- Exercise brief
In the records below, the line containing "Файлы могут быть" marks the start. Copy that line and everything after it exactly, through the last line.

++++ Records supplied

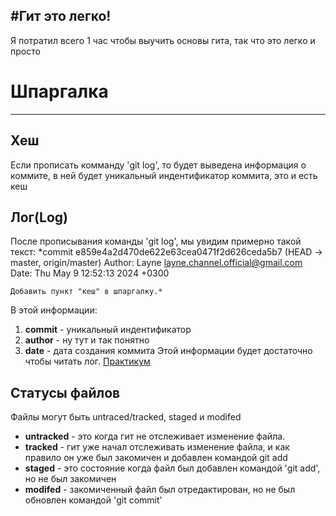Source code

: #Гит это легко!
---
Я потратил всего 1 час чтобы выучить основы гита, так что это легко и просто



# Шпаргалка
---

## Хеш

Если прописать комманду 'git log', то будет выведена информация о коммите, в ней будет уникальный индентификатор коммита, это и есть кеш

## Лог(Log)

После прописывания команды 'git log', мы увидим примерно такой текст:
*commit e859e4a2d470de622e63cea0471f2d626ceda5b7 (HEAD -> master, origin/master)
Author: Layne <layne.channel.official@gmail.com>
Date:   Thu May 9 12:52:13 2024 +0300

    Добавить пункт "кеш" в шпаргалку.*

В этой информации:
1. **commit** - уникальный индентификатор
2. **author** - ну тут и так понятно
3. **date** - дата создания коммита
Этой информации будет достаточно чтобы читать лог.
[Практикум](https://practicum.yandex.ru/trainer/git-basics/lesson/2e019bb7-08bf-49ed-9860-26c0bdd8fe8a/ "Тут более детальная теория")

## Статусы файлов

Файлы могут быть untraced/tracked, staged и modifed
- **untracked** - это когда гит не отслеживает изменение файла.
- **tracked** - гит уже начал отслеживать изменение файла, и как правило он уже был закомичен и добавлен командой git add
- **staged** - это состояние когда файл был добавлен командой 'git add', но не был закомичен
- **modifed** - закомиченный файл был отредактирован, но не был обновлен командой 'git commit'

++++++++

- Result of the exercise
Файлы могут быть untraced/tracked, staged и modifed
- **untracked** - это когда гит не отслеживает изменение файла.
- **tracked** - гит уже начал отслеживать изменение файла, и как правило он уже был закомичен и добавлен командой git add
- **staged** - это состояние когда файл был добавлен командой 'git add', но не был закомичен
- **modifed** - закомиченный файл был отредактирован, но не был обновлен командой 'git commit'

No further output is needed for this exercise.